2. Description of the Prior Art
In general, memory devices usually can be classified into two types, i.e., volatile memory and non-volatile memory. The so-called volatile memory is the memory for storing data which must be supplied continuous power to be maintained. Relatively, the non-volatile memory is the memory in which data is stored and can maintain the data for a long even though the power breaks down. For example, both dynamic random access memory (DRAM) and static random access memory (SRAM) which are commonly used in computers are volatile memories, and read-only memory (ROM) is a non-volatile memory.

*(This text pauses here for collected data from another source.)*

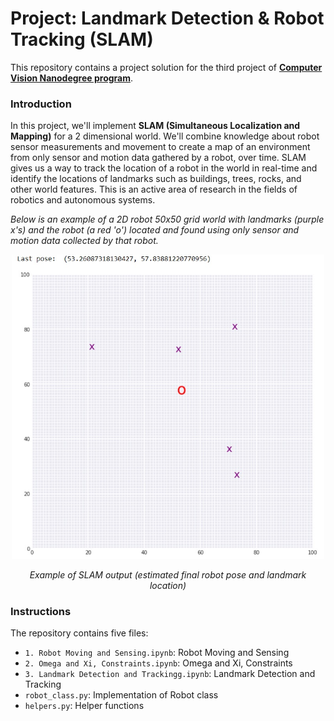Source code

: # Project: Landmark Detection & Robot Tracking (SLAM)

This repository contains a project solution for the third project of [**Computer Vision Nanodegree program**](https://www.udacity.com/course/computer-vision-nanodegree--nd891).

### Introduction

In this project, we'll implement **SLAM (Simultaneous Localization and Mapping)** for a 2 dimensional world. We'll combine knowledge about robot sensor measurements and movement to create a map of an environment from only sensor and motion data gathered by a robot, over time. SLAM gives us a way to track the location of a robot in the world in real-time and identify the locations of landmarks such as buildings, trees, rocks, and other world features. This is an active area of research in the fields of robotics and autonomous systems.

*Below is an example of a 2D robot 50x50 grid world with landmarks (purple x's) and the robot (a red 'o') located and found using only sensor and motion data collected by that robot.*

<p align="center">
  <img src="https://github.com/and-buk/Udacity-CV-SLAM/blob/main/images/output_example.jpg" width="500">
<p align="center">  
  <em> Example of SLAM output (estimated final robot pose and landmark location) </em>
</p>

### Instructions

The repository contains five files:

- `1. Robot Moving and Sensing.ipynb`: Robot Moving and Sensing
- `2. Omega and Xi, Constraints.ipynb`: Omega and Xi, Constraints
- `3. Landmark Detection and Trackingg.ipynb`: Landmark Detection and Tracking
- `robot_class.py`: Implementation of Robot class
- `helpers.py`: Helper functions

With the popularization of portable electric devices such as cell phones, digital cameras, PDAs, notebooks, etc., non-volatile memories are broadly applied to various kinds of portable electric devices because of the properties of being able to maintain the memory condition without the power supply and with lower energy consumption during operation. In different kinds of non-volatile memories, flash RAM which can be written in and erased rapidly is paid much attention. But with the miniaturization of devices, the flash RAM also encounters difficulties of excessively large write-in voltage, excessively long write-in time, and the reduction the memory time caused by excessively thin gate electrode. Therefore, many researchers do their best to develop a new non-volatile memory to replace the flash RAM. In all kinds of memories, the resistive non-volatile memory device is paid much attention because of the advantages such as short time for writing and erasing, low voltage and low current during operating, long memory time, multi-state memory, simple structure, simple actions of writing and reading, and a requirement for small area.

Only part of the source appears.